(added 3/9/2021) There is no difference between the approaches via Taylor expansion or Butcher trees, the latter is just a systematic way to do the former. The Taylor coefficients will always be polynomial expressions in the method parameters/coefficients. With the manipulation of B-series one gets these expressions and the resulting order relations in a fully algebraic way.
At the end of the 19th century the idea was developed to use several close-by evaluations of the ODE function to get a more correct approximation of the next point. The idea of Kutta over the work of Runge and Heun*1 was to disregard any structure and use all of the previously computed slopes in the computation of the next one, using a general linear combination with undetermined coefficients, until a sufficient number for the integration step was obtained. In formulas, $\newcommand{\D}{\mathit{\Delta}}$
\begin{align}
\D_1y&=f(x,y)\D x\\
\D_2y&=f(x+k_2\D x,\,y+q_{21}\D_1y)\D x\\
\D_3y&=f(x+k_3\D x,\,y+q_{31}\D_1y+q_{32}\D_2y)\D x\\
&\vdots\\
\D_sy&=f(x+k_s\D x,\,y+q_{s1}\D_1y+...+q_{s,s-1}\D_{s-1}y)\D x\\
y_{\rm next}&=y+a_1\D_1y+...+a_s\D_sy
\end{align}
Then the order conditions were derived via Taylor expansion and solved for $s=2,3,4,5,6$ and examples given.
*1 What's the motivation for Runge-Kutta methods?
(original) Before the first step observe that the resulting system of order equations is under-determined, so you have some freedom in constructing a method.
The first step in the approach by Kutta and also usually followed today is to single out the order equations that do not contain the matrix coefficients, that is, that only contain the coefficients relevant to an integration of $y'(x)=f(x)$, a simple quadrature. Then it is well-known how to use interpolation to get quadrature rules for any selection of sample points. So select one of the named rules or make up your own. Kutta selected the Simpson rule and the 3/8 rule to construct examples, demanding further symmetry to further reduce degrees of freedom. Thus the sample points are selected as $(k_1,k_2,k_3,k_4)=(0,1/2,1/2,1)$ or $=(0,1/3,2/3,1)$ with coefficients $(a_1,a_2,a_3,a_4)=(1/6,1/3,1/3,1/6)$ or $=(1/8, 3/8,3/8,1/8)$. Kutta also explored other than the symmetric generalization of the Simpson rule.*2
*2 Why use Classic fourth-order Runge-Kutta over the 3/8-rule?
This then drastically reduces the variability in the remaining order conditions.

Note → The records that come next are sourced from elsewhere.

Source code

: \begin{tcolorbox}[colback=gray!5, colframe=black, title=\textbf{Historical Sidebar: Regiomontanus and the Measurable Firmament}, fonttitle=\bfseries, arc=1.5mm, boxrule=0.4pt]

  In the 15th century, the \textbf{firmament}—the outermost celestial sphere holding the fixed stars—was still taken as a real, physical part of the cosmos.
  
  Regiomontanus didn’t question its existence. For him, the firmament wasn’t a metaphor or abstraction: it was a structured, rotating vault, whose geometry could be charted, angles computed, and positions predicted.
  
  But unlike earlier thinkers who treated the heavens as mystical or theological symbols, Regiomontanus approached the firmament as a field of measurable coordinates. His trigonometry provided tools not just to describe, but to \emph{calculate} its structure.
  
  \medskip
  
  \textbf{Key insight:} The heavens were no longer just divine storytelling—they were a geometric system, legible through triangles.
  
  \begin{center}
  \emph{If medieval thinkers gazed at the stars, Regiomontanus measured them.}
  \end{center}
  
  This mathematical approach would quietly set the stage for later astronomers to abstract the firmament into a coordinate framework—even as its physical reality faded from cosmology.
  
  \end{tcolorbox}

The classical RK4 method has the additional design decision that the matrix only is non-zero on the sub-diagonal, thus the non-zero entries are $q_{21}=k_2$, $q_{32}=k_3$, $q_{43}=k_4$. The quadrature conditions are
\begin{align}
a_1+a_2+a_3+a_4&=1\\
a_2k_2+a_3k_3+a_4k_4&=\frac12\\
a_2k_2^2+a_3k_3^2+a_4k_4^2&=\frac13\\
a_2k_2^3+a_3k_3^3+a_4k_4^3&=\frac14\\
\end{align}
and the order conditions for linear ODE reduce to
\begin{align}
a_3k_3k_2+a_4k_4k_3&=\frac16\\
a_4k_4k_3k_2&=\frac1{24}
\end{align}
and for nonlinear ODE
\begin{align}
a_3k_3k_2^2+a_4k_4k_3^2&=\frac1{12}\\
a_3k_3^2k_2+a_4k_4^2k_3&=\frac18\\
\end{align}
Leaving out the first equation which determines $a_1$, the other 7 equations connect the 6 quantities $k_2,k_3,k_4$ and $a_2k_2,a_3k_3,a_4k_4$. The last occur only linearly, so we have a linear system of 7 equations for 3 quantities. That the rank of the extended system matrix is less than 4 then gives 3 determinant equations for the 3 variables $k_2,k_3,k_4$, which completely determines them to one of finitely many solutions.